Walter Mercado, astrólogo, milionário e ícone ‘queer’ que se atreveu a tudo quando ninguém ousava
Documentário ‘Ligue djá’, na Netflix, relembra o porto-riquenho conhecido por suas túnicas e extravagâncias, que se tornou celebridade em vários países, Brasil incluído, ao romper barreiras nos anos setenta
“Se você é diferente, continue sendo. Não se preocupe. Ser diferente é um dom. Ser normal é o comum”, disse Aída María Salinas Vidal a seu filho Walter (Ponce, Porto Rico, 1932). O menino não se parecia aos outros garotos de sua idade.

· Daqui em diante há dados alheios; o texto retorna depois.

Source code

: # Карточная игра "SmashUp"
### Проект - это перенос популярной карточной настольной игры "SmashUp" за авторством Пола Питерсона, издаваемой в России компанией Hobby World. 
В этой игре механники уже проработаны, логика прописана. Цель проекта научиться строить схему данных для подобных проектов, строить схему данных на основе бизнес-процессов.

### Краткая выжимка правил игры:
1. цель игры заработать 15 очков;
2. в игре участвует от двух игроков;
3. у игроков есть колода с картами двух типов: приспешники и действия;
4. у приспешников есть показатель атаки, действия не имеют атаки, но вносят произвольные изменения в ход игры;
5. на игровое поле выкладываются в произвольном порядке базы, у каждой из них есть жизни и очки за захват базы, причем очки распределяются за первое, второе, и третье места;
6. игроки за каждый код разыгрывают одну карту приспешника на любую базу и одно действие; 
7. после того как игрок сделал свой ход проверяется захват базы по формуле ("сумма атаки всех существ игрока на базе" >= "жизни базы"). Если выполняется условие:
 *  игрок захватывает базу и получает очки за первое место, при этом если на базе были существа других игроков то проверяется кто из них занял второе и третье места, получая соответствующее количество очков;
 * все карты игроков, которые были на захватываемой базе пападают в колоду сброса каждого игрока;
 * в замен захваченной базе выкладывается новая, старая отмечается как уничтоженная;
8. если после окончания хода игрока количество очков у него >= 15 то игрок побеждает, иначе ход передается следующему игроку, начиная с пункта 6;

Nem compartilhava os interesses de seu irmão Henry ou de seu pai José María Mercado. Não gostava de caçar, praticar esporte ou plantar cana-de-açúcar. Preferia passar o tempo lendo, tocando piano com sua mãe, dançando ou interpretando peças de teatro. A todas essas atividades, incomuns para um menino nascido na localidade porto-riquenha de Ponce durante os anos 1930, seria adicionada outra, que acabou sendo realmente extraordinária.
Um dia, um pássaro caiu agonizante no quintal da casa de sua família. Walter o pegou nas mãos, começou a rezar por ele, deu-lhe palavras de encorajamento, soprou em seu bico e, como se com isso tivesse lhe dado o sopro da vida do Gênesis, a ave abriu as asas e alçou voo. O fato foi presenciado por uma vizinha e não demorou muito tempo até que a casa da família Mercado se enchesse de pessoas que desejavam tocar e ser tocadas pela criança que, a partir de então, começaria a ser conhecida como “Walter dos Milagres”.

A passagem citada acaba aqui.